Saved entries
+ + + +

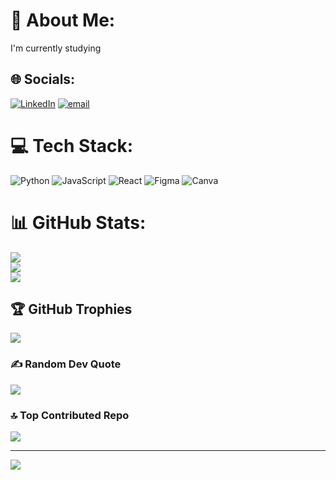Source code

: # 💫 About Me:
I'm currently studying<br>


## 🌐 Socials:
[![LinkedIn](https://img.shields.io/badge/LinkedIn-%230077B5.svg?logo=linkedin&logoColor=white)](https://linkedin.com/in/BeksultanGabit) 
[![email](https://img.shields.io/badge/Email-D14836?logo=gmail&logoColor=white)](mailto:beksultangabit04@gmail.com) 

# 💻 Tech Stack:
![Python](https://img.shields.io/badge/python-3670A0?style=for-the-badge&logo=python&logoColor=ffdd54) ![JavaScript](https://img.shields.io/badge/javascript-%23323330.svg?style=for-the-badge&logo=javascript&logoColor=%23F7DF1E) ![React](https://img.shields.io/badge/react-%2320232a.svg?style=for-the-badge&logo=react&logoColor=%2361DAFB) ![Figma](https://img.shields.io/badge/figma-%23F24E1E.svg?style=for-the-badge&logo=figma&logoColor=white) ![Canva](https://img.shields.io/badge/Canva-%2300C4CC.svg?style=for-the-badge&logo=Canva&logoColor=white)
# 📊 GitHub Stats:
![](https://github-readme-stats.vercel.app/api?username=BekshQWERTY&theme=dark&hide_border=false&include_all_commits=false&count_private=false)<br/>
![](https://nirzak-streak-stats.vercel.app/?user=BekshQWERTY&theme=dark&hide_border=false)<br/>
![](https://github-readme-stats.vercel.app/api/top-langs/?username=BekshQWERTY&theme=dark&hide_border=false&include_all_commits=false&count_private=false&layout=compact)

## 🏆 GitHub Trophies
![](https://github-profile-trophy.vercel.app/?username=BekshQWERTY&theme=radical&no-frame=false&no-bg=true&margin-w=4)

### ✍️ Random Dev Quote
![](https://quotes-github-readme.vercel.app/api?type=horizontal&theme=radical)

### 🔝 Top Contributed Repo
![](https://github-contributor-stats.vercel.app/api?username=BekshQWERTY&limit=5&theme=dark&combine_all_yearly_contributions=true)

---
[![](https://visitcount.itsvg.in/api?id=BekshQWERTY&icon=10&color=13)](https://visitcount.itsvg.in)

<!-- Proudly created with GPRM ( https://gprm.itsvg.in ) -->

+ + + +

Task objective – Keep the pictures out of the copy and return the rest of the data above exactly.

Result –
Source code

: # 💫 About Me:
I'm currently studying<br>


## 🌐 Socials:
[![LinkedIn](https://img.shields.io/badge/LinkedIn-%230077B5.svg?logo=linkedin&logoColor=white)](https://linkedin.com/in/BeksultanGabit) 
[![email](https://img.shields.io/badge/Email-D14836?logo=gmail&logoColor=white)](mailto:beksultangabit04@gmail.com) 

# 💻 Tech Stack:
![Python](https://img.shields.io/badge/python-3670A0?style=for-the-badge&logo=python&logoColor=ffdd54) ![JavaScript](https://img.shields.io/badge/javascript-%23323330.svg?style=for-the-badge&logo=javascript&logoColor=%23F7DF1E) ![React](https://img.shields.io/badge/react-%2320232a.svg?style=for-the-badge&logo=react&logoColor=%2361DAFB) ![Figma](https://img.shields.io/badge/figma-%23F24E1E.svg?style=for-the-badge&logo=figma&logoColor=white) ![Canva](https://img.shields.io/badge/Canva-%2300C4CC.svg?style=for-the-badge&logo=Canva&logoColor=white)
# 📊 GitHub Stats:
![](https://github-readme-stats.vercel.app/api?username=BekshQWERTY&theme=dark&hide_border=false&include_all_commits=false&count_private=false)<br/>
![](https://nirzak-streak-stats.vercel.app/?user=BekshQWERTY&theme=dark&hide_border=false)<br/>
![](https://github-readme-stats.vercel.app/api/top-langs/?username=BekshQWERTY&theme=dark&hide_border=false&include_all_commits=false&count_private=false&layout=compact)

## 🏆 GitHub Trophies
![](https://github-profile-trophy.vercel.app/?username=BekshQWERTY&theme=radical&no-frame=false&no-bg=true&margin-w=4)

### ✍️ Random Dev Quote
![](https://quotes-github-readme.vercel.app/api?type=horizontal&theme=radical)

### 🔝 Top Contributed Repo
![](https://github-contributor-stats.vercel.app/api?username=BekshQWERTY&limit=5&theme=dark&combine_all_yearly_contributions=true)

---
[![](https://visitcount.itsvg.in/api?id=BekshQWERTY&icon=10&color=13)](https://visitcount.itsvg.in)

<!-- Proudly created with GPRM ( https://gprm.itsvg.in ) -->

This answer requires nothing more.